Shouldn’t there be transparency about the authors and genesis of legislation?
Shouldn’t there be a capacity to challenge governments who have misled the electorate prior to election? For example ‘No top down re-organisation of the NHS’ and ‘No Tuition fees’.
Shouldn’t there be a legal duty on governments to secure and protect the best interests of their citizens?
Doubtless this list is not exhaustive but the point is, that without this sort of transparency and accountability, in what way can any UK government be said to be democratically elected? What protection is there for the electorate from a sanctioned coup d’état?
And funnily enough, just such a coup d’état is being perpetrated.

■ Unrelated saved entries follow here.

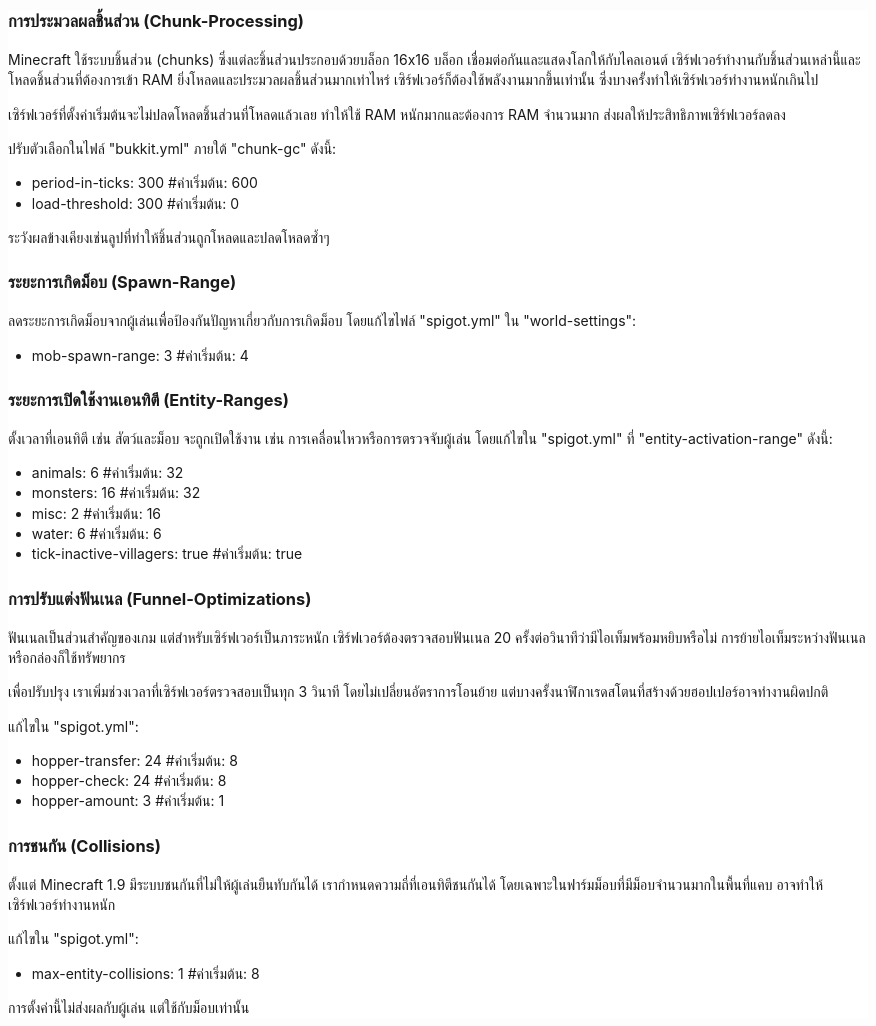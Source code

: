 ### การประมวลผลชิ้นส่วน (Chunk-Processing)

Minecraft ใช้ระบบชิ้นส่วน (chunks) ซึ่งแต่ละชิ้นส่วนประกอบด้วยบล็อก 16x16 บล็อก เชื่อมต่อกันและแสดงโลกให้กับไคลเอนต์ เซิร์ฟเวอร์ทำงานกับชิ้นส่วนเหล่านี้และโหลดชิ้นส่วนที่ต้องการเข้า RAM ยิ่งโหลดและประมวลผลชิ้นส่วนมากเท่าไหร่ เซิร์ฟเวอร์ก็ต้องใช้พลังงานมากขึ้นเท่านั้น ซึ่งบางครั้งทำให้เซิร์ฟเวอร์ทำงานหนักเกินไป

เซิร์ฟเวอร์ที่ตั้งค่าเริ่มต้นจะไม่ปลดโหลดชิ้นส่วนที่โหลดแล้วเลย ทำให้ใช้ RAM หนักมากและต้องการ RAM จำนวนมาก ส่งผลให้ประสิทธิภาพเซิร์ฟเวอร์ลดลง

ปรับตัวเลือกในไฟล์ "bukkit.yml" ภายใต้ "chunk-gc" ดังนี้:
- period-in-ticks: 300 #ค่าเริ่มต้น: 600
- load-threshold: 300 #ค่าเริ่มต้น: 0

ระวังผลข้างเคียงเช่นลูปที่ทำให้ชิ้นส่วนถูกโหลดและปลดโหลดซ้ำๆ

### ระยะการเกิดม็อบ (Spawn-Range)

ลดระยะการเกิดม็อบจากผู้เล่นเพื่อป้องกันปัญหาเกี่ยวกับการเกิดม็อบ โดยแก้ไขไฟล์ "spigot.yml" ใน "world-settings":
- mob-spawn-range: 3 #ค่าเริ่มต้น: 4

### ระยะการเปิดใช้งานเอนทิตี (Entity-Ranges)

ตั้งเวลาที่เอนทิตี เช่น สัตว์และม็อบ จะถูกเปิดใช้งาน เช่น การเคลื่อนไหวหรือการตรวจจับผู้เล่น โดยแก้ไขใน "spigot.yml" ที่ "entity-activation-range" ดังนี้:
- animals: 6 #ค่าเริ่มต้น: 32
- monsters: 16 #ค่าเริ่มต้น: 32
- misc: 2 #ค่าเริ่มต้น: 16
- water: 6 #ค่าเริ่มต้น: 6
- tick-inactive-villagers: true #ค่าเริ่มต้น: true

### การปรับแต่งฟันเนล (Funnel-Optimizations)

ฟันเนลเป็นส่วนสำคัญของเกม แต่สำหรับเซิร์ฟเวอร์เป็นภาระหนัก เซิร์ฟเวอร์ต้องตรวจสอบฟันเนล 20 ครั้งต่อวินาทีว่ามีไอเท็มพร้อมหยิบหรือไม่ การย้ายไอเท็มระหว่างฟันเนลหรือกล่องก็ใช้ทรัพยากร

เพื่อปรับปรุง เราเพิ่มช่วงเวลาที่เซิร์ฟเวอร์ตรวจสอบเป็นทุก 3 วินาที โดยไม่เปลี่ยนอัตราการโอนย้าย แต่บางครั้งนาฬิกาเรดสโตนที่สร้างด้วยฮอปเปอร์อาจทำงานผิดปกติ

แก้ไขใน "spigot.yml":
- hopper-transfer: 24 #ค่าเริ่มต้น: 8
- hopper-check: 24 #ค่าเริ่มต้น: 8
- hopper-amount: 3 #ค่าเริ่มต้น: 1

### การชนกัน (Collisions)

ตั้งแต่ Minecraft 1.9 มีระบบชนกันที่ไม่ให้ผู้เล่นยืนทับกันได้ เรากำหนดความถี่ที่เอนทิตีชนกันได้ โดยเฉพาะในฟาร์มม็อบที่มีม็อบจำนวนมากในพื้นที่แคบ อาจทำให้เซิร์ฟเวอร์ทำงานหนัก

แก้ไขใน "spigot.yml":
- max-entity-collisions: 1 #ค่าเริ่มต้น: 8

การตั้งค่านี้ไม่ส่งผลกับผู้เล่น แต่ใช้กับม็อบเท่านั้น
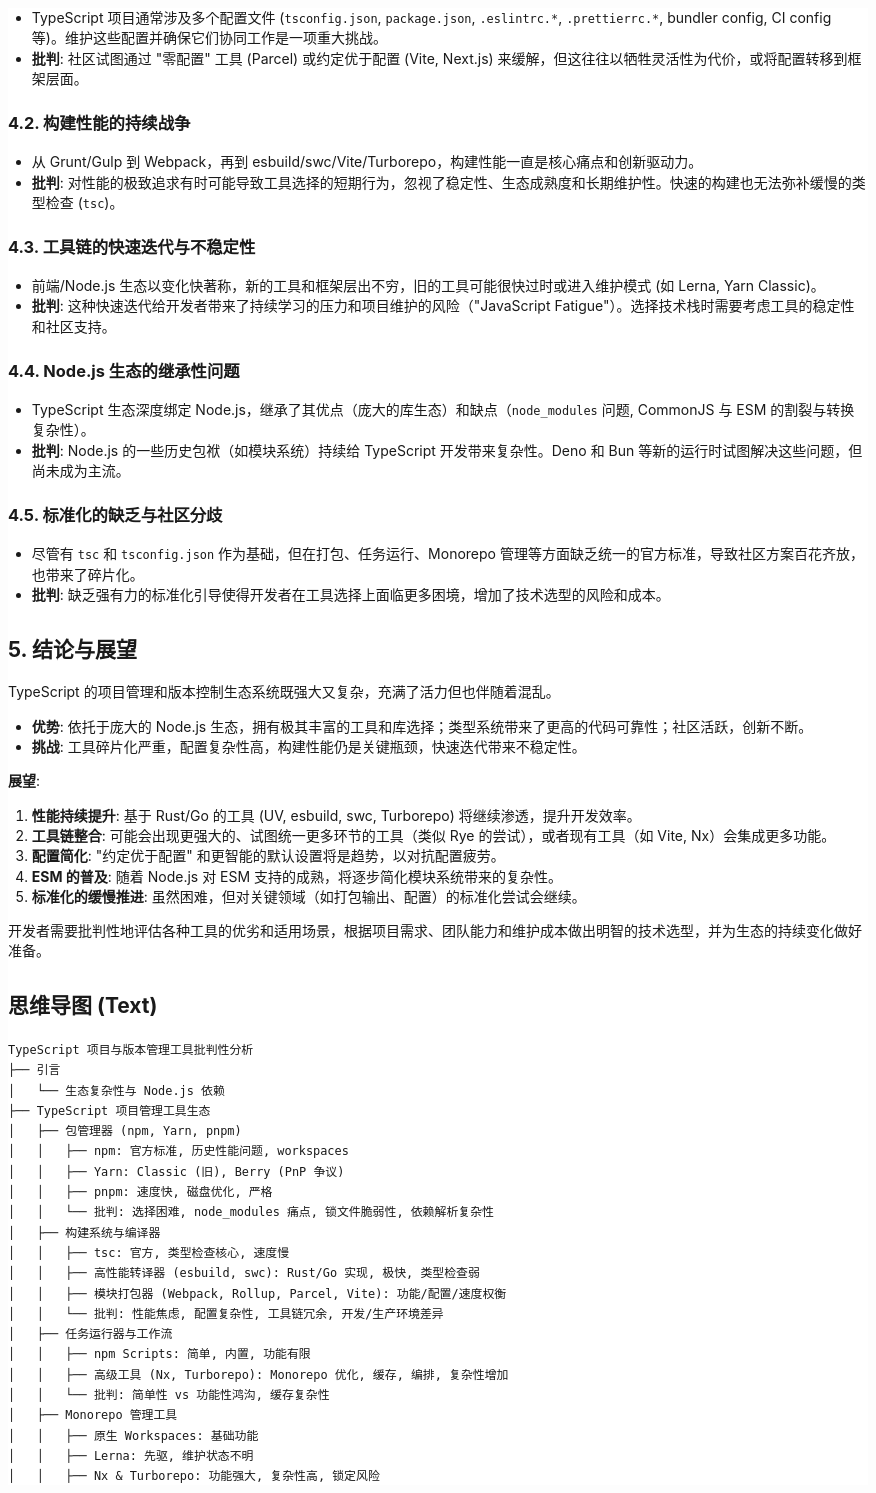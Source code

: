 - TypeScript 项目通常涉及多个配置文件 (`tsconfig.json`, `package.json`, `.eslintrc.*`, `.prettierrc.*`, bundler config, CI config 等)。维护这些配置并确保它们协同工作是一项重大挑战。
- **批判**: 社区试图通过 "零配置" 工具 (Parcel) 或约定优于配置 (Vite, Next.js) 来缓解，但这往往以牺牲灵活性为代价，或将配置转移到框架层面。

### 4.2. 构建性能的持续战争

- 从 Grunt/Gulp 到 Webpack，再到 esbuild/swc/Vite/Turborepo，构建性能一直是核心痛点和创新驱动力。
- **批判**: 对性能的极致追求有时可能导致工具选择的短期行为，忽视了稳定性、生态成熟度和长期维护性。快速的构建也无法弥补缓慢的类型检查 (`tsc`)。

### 4.3. 工具链的快速迭代与不稳定性

- 前端/Node.js 生态以变化快著称，新的工具和框架层出不穷，旧的工具可能很快过时或进入维护模式 (如 Lerna, Yarn Classic)。
- **批判**: 这种快速迭代给开发者带来了持续学习的压力和项目维护的风险（"JavaScript Fatigue"）。选择技术栈时需要考虑工具的稳定性和社区支持。

### 4.4. Node.js 生态的继承性问题

- TypeScript 生态深度绑定 Node.js，继承了其优点（庞大的库生态）和缺点（`node_modules` 问题, CommonJS 与 ESM 的割裂与转换复杂性）。
- **批判**: Node.js 的一些历史包袱（如模块系统）持续给 TypeScript 开发带来复杂性。Deno 和 Bun 等新的运行时试图解决这些问题，但尚未成为主流。

### 4.5. 标准化的缺乏与社区分歧

- 尽管有 `tsc` 和 `tsconfig.json` 作为基础，但在打包、任务运行、Monorepo 管理等方面缺乏统一的官方标准，导致社区方案百花齐放，也带来了碎片化。
- **批判**: 缺乏强有力的标准化引导使得开发者在工具选择上面临更多困境，增加了技术选型的风险和成本。

## 5. 结论与展望

TypeScript 的项目管理和版本控制生态系统既强大又复杂，充满了活力但也伴随着混乱。

- **优势**: 依托于庞大的 Node.js 生态，拥有极其丰富的工具和库选择；类型系统带来了更高的代码可靠性；社区活跃，创新不断。
- **挑战**: 工具碎片化严重，配置复杂性高，构建性能仍是关键瓶颈，快速迭代带来不稳定性。

**展望**:

1. **性能持续提升**: 基于 Rust/Go 的工具 (UV, esbuild, swc, Turborepo) 将继续渗透，提升开发效率。
2. **工具链整合**: 可能会出现更强大的、试图统一更多环节的工具（类似 Rye 的尝试），或者现有工具（如 Vite, Nx）会集成更多功能。
3. **配置简化**: "约定优于配置" 和更智能的默认设置将是趋势，以对抗配置疲劳。
4. **ESM 的普及**: 随着 Node.js 对 ESM 支持的成熟，将逐步简化模块系统带来的复杂性。
5. **标准化的缓慢推进**: 虽然困难，但对关键领域（如打包输出、配置）的标准化尝试会继续。

开发者需要批判性地评估各种工具的优劣和适用场景，根据项目需求、团队能力和维护成本做出明智的技术选型，并为生态的持续变化做好准备。

## 思维导图 (Text)

```text
TypeScript 项目与版本管理工具批判性分析
├── 引言
│   └── 生态复杂性与 Node.js 依赖
├── TypeScript 项目管理工具生态
│   ├── 包管理器 (npm, Yarn, pnpm)
│   │   ├── npm: 官方标准, 历史性能问题, workspaces
│   │   ├── Yarn: Classic (旧), Berry (PnP 争议)
│   │   ├── pnpm: 速度快, 磁盘优化, 严格
│   │   └── 批判: 选择困难, node_modules 痛点, 锁文件脆弱性, 依赖解析复杂性
│   ├── 构建系统与编译器
│   │   ├── tsc: 官方, 类型检查核心, 速度慢
│   │   ├── 高性能转译器 (esbuild, swc): Rust/Go 实现, 极快, 类型检查弱
│   │   ├── 模块打包器 (Webpack, Rollup, Parcel, Vite): 功能/配置/速度权衡
│   │   └── 批判: 性能焦虑, 配置复杂性, 工具链冗余, 开发/生产环境差异
│   ├── 任务运行器与工作流
│   │   ├── npm Scripts: 简单, 内置, 功能有限
│   │   ├── 高级工具 (Nx, Turborepo): Monorepo 优化, 缓存, 编排, 复杂性增加
│   │   └── 批判: 简单性 vs 功能性鸿沟, 缓存复杂性
│   ├── Monorepo 管理工具
│   │   ├── 原生 Workspaces: 基础功能
│   │   ├── Lerna: 先驱, 维护状态不明
│   │   ├── Nx & Turborepo: 功能强大, 复杂性高, 锁定风险
```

Tories plan to wipe out state services
A leading Cabinet minister has admitted that the Conservatives aim to eradicate the state provision of public services in this country. Francis Maude, the Cabinet Office Minister and a former banker, in an extraordinary gung-ho speech to Policy Exchange to mark 10 years of the centre-right think tank, said the Government wants to end state provision – even if it means they end up being run by private equity companies from tax havens…. The speech comes as David Cameron’s Government is embarking on a controversial programme to extend privatisation way beyond Margaret Thatcher’s wildest dreams – to Britain’s road network and even the police.

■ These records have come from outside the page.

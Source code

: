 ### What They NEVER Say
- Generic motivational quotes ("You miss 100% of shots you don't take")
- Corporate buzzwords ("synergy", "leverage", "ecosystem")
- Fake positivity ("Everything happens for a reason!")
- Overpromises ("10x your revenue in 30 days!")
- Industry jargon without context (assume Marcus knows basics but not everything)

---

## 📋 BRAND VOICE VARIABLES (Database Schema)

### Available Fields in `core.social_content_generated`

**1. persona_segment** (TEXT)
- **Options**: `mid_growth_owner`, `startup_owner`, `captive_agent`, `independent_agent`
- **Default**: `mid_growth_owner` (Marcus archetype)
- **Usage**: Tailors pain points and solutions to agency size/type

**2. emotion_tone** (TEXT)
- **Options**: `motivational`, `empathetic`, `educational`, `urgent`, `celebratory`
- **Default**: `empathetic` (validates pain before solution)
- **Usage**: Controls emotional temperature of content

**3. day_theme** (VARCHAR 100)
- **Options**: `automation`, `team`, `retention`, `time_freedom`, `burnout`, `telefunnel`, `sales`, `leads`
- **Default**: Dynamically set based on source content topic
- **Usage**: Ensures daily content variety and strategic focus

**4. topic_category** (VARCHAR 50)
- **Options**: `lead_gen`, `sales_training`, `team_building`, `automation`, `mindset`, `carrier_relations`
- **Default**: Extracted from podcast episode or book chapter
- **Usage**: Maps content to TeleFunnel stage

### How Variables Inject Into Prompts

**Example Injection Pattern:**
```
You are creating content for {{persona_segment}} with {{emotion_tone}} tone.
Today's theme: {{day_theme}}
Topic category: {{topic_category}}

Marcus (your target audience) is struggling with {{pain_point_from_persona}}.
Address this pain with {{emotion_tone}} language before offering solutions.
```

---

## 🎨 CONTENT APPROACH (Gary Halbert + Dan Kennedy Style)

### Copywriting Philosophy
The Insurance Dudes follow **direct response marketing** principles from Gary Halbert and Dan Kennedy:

Mark Serwotka, general secretary of the PCS, said: “Far from being done by mutual consent, the Government’s plans rest on imposing unpopular ideas on an unwilling workforce.” At the same time, Professor Prem Sikka reports that Britain’s rate of wealth transference from employees and the state to corporations is unmatched in any developed country.
And the cherry on top of the cake, is that the Tory/LD coalition is desperate to push through the EU-US trade agreement (TTIP or TAFTA) before May 2015 – an agreement which is intended to lock in future governments so that they cannot reverse any of those privatisations… a charter for the corporations which places their rights above sovereign nations and the democratic process.
Nick Davies’ investigative zeal did not just uncover the perfidy of the phone hackers. It led right to the top and even went global – the neoliberal aim of replacing democracy with corporatism – the merging of state and corporate power. Or as most people call it fascism.